DATA FOR REVIEW START
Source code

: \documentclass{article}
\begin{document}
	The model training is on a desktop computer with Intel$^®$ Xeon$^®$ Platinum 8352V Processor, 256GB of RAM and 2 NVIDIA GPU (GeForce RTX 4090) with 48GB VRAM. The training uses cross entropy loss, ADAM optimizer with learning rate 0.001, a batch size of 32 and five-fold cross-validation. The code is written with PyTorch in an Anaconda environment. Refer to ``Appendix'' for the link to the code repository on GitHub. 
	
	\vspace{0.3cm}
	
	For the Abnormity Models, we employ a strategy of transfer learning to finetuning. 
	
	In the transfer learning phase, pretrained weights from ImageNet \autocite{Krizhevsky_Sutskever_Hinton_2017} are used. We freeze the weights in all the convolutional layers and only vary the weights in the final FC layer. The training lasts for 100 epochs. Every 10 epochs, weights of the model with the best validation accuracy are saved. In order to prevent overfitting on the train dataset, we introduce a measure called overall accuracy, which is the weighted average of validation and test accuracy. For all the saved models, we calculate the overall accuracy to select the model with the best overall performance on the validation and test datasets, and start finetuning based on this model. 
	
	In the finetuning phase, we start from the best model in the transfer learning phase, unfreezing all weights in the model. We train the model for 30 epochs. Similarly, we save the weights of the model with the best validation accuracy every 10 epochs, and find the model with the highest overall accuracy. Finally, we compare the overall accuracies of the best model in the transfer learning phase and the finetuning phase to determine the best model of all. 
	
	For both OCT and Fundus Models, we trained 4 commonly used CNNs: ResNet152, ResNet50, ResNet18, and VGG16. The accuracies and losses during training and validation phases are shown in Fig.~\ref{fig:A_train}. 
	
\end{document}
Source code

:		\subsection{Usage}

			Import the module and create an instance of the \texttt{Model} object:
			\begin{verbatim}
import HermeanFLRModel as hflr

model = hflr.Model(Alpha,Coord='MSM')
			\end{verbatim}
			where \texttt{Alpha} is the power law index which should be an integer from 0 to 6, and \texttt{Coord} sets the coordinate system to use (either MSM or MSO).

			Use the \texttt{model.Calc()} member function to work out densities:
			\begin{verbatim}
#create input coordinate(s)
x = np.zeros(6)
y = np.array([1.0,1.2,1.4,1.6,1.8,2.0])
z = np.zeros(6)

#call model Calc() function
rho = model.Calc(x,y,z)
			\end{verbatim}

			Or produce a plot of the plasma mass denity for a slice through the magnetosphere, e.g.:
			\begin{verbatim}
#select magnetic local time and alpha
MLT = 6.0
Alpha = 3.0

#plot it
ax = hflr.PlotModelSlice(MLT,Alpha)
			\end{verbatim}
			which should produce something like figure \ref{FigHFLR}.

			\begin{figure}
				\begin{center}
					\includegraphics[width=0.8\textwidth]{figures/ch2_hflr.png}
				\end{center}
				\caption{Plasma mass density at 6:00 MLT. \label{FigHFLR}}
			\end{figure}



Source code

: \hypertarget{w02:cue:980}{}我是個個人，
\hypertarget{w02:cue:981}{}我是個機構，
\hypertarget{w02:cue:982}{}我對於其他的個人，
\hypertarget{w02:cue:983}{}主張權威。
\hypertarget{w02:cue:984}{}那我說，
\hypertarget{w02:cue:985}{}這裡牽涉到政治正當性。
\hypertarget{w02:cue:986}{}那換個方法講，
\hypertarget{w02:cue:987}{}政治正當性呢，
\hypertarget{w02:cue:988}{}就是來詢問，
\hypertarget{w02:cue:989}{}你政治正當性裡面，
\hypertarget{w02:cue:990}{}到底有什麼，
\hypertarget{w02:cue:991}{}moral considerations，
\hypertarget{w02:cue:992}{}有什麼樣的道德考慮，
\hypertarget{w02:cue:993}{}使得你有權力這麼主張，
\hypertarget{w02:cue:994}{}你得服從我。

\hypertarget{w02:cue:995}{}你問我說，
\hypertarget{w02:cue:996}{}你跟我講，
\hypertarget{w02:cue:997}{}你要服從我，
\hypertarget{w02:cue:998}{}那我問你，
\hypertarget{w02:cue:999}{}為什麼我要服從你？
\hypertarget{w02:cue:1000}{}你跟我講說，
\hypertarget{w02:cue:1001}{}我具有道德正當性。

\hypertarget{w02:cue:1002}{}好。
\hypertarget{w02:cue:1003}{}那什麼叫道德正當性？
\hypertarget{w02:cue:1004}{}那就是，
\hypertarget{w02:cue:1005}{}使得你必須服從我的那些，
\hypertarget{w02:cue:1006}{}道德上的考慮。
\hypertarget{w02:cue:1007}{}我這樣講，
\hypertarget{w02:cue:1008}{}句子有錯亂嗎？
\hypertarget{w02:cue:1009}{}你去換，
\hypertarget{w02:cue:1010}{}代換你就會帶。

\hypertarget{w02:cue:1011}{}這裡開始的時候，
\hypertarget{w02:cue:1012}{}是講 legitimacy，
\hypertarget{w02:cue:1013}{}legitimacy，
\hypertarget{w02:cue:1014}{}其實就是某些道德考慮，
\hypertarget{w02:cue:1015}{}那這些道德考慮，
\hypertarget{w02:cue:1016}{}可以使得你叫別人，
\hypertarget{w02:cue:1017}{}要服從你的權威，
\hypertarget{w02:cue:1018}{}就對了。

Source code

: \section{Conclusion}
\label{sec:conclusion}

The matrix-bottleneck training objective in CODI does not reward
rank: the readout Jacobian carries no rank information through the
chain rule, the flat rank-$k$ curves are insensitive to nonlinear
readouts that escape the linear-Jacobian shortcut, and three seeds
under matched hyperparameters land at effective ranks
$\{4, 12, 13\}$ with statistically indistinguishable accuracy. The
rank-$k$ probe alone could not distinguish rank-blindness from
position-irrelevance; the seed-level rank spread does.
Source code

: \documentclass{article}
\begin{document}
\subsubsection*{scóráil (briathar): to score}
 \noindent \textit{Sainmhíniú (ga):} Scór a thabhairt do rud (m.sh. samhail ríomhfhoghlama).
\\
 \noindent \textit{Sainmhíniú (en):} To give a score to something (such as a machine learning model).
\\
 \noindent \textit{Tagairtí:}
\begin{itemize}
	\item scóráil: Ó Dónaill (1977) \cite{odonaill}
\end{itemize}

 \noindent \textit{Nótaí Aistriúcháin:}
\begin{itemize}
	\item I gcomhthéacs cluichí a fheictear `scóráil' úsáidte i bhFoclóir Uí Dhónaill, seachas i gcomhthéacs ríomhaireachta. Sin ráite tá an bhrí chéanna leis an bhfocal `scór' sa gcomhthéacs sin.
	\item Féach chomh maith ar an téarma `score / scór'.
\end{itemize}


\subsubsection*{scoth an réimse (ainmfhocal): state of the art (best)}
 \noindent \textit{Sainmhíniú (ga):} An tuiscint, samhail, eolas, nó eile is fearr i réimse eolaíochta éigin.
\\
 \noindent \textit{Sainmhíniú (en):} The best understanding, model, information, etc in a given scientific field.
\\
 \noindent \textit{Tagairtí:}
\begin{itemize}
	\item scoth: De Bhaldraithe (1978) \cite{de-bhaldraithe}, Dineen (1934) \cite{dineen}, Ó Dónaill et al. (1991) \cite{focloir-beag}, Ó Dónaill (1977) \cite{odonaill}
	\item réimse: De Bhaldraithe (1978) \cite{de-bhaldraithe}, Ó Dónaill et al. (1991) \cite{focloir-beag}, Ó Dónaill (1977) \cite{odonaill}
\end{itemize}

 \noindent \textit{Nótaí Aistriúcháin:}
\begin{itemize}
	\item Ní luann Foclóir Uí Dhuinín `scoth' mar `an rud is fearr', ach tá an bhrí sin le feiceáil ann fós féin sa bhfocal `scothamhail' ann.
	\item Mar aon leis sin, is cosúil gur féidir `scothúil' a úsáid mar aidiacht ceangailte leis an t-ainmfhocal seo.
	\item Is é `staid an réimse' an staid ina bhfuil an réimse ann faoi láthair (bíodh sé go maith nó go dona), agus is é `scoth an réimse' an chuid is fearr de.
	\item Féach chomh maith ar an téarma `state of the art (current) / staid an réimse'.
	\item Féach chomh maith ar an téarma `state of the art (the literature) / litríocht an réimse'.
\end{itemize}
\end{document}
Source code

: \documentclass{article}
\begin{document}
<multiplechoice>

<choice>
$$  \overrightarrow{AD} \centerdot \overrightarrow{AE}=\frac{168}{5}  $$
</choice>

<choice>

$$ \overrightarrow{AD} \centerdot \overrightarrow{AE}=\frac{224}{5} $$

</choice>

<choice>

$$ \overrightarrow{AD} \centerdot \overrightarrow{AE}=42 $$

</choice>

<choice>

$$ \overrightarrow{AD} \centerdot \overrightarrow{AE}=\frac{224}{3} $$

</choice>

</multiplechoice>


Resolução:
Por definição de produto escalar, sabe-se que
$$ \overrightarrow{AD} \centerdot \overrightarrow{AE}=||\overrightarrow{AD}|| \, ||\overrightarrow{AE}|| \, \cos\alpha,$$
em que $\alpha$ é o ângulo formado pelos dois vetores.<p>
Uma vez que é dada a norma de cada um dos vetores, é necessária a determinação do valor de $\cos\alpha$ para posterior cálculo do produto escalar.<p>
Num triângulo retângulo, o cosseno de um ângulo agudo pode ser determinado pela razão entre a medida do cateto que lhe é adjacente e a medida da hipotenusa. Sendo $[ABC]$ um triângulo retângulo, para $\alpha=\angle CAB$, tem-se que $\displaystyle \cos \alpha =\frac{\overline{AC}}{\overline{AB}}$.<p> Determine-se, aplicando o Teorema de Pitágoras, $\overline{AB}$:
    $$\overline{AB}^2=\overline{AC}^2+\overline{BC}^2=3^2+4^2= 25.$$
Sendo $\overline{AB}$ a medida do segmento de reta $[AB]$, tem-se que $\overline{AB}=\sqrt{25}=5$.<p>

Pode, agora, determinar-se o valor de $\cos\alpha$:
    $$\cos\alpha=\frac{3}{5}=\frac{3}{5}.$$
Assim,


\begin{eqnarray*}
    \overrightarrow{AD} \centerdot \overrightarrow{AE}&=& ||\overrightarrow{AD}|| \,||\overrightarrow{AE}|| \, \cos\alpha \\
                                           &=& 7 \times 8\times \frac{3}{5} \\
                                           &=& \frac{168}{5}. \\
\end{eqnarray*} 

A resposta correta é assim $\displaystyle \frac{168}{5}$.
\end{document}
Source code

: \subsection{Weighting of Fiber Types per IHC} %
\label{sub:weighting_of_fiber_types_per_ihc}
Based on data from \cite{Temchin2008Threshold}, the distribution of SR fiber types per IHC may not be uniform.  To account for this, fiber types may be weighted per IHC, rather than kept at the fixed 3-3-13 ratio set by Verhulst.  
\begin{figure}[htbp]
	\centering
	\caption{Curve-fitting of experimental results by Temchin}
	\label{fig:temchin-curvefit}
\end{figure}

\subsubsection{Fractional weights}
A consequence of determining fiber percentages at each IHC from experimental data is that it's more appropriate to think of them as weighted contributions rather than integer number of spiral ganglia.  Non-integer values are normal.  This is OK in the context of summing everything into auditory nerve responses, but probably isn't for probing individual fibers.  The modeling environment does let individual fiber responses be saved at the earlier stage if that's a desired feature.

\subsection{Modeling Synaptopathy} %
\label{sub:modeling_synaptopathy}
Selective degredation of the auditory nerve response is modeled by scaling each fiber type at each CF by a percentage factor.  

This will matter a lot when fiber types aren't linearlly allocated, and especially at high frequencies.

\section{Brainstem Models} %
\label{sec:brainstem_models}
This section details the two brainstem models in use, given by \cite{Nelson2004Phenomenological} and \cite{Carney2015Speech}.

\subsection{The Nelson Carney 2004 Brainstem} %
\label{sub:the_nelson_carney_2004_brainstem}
DATA FOR REVIEW END
_PROBLEM TO SOLVE_: Out of the entries above, write out only the lines between the line holding "is fearr de." and the line holding "Uma vez que", inclusive, each exactly as given.

_SOLUTION TO THIS EXERCISE_:
	\item Is é `staid an réimse' an staid ina bhfuil an réimse ann faoi láthair (bíodh sé go maith nó go dona), agus is é `scoth an réimse' an chuid is fearr de.
	\item Féach chomh maith ar an téarma `state of the art (current) / staid an réimse'.
	\item Féach chomh maith ar an téarma `state of the art (the literature) / litríocht an réimse'.
\end{itemize}
\end{document}
Source code

: \documentclass{article}
\begin{document}
<multiplechoice>

<choice>
$$  \overrightarrow{AD} \centerdot \overrightarrow{AE}=\frac{168}{5}  $$
</choice>

<choice>

$$ \overrightarrow{AD} \centerdot \overrightarrow{AE}=\frac{224}{5} $$

</choice>

<choice>

$$ \overrightarrow{AD} \centerdot \overrightarrow{AE}=42 $$

</choice>

<choice>

$$ \overrightarrow{AD} \centerdot \overrightarrow{AE}=\frac{224}{3} $$

</choice>

</multiplechoice>


Resolução:
Por definição de produto escalar, sabe-se que
$$ \overrightarrow{AD} \centerdot \overrightarrow{AE}=||\overrightarrow{AD}|| \, ||\overrightarrow{AE}|| \, \cos\alpha,$$
em que $\alpha$ é o ângulo formado pelos dois vetores.<p>
Uma vez que é dada a norma de cada um dos vetores, é necessária a determinação do valor de $\cos\alpha$ para posterior cálculo do produto escalar.<p>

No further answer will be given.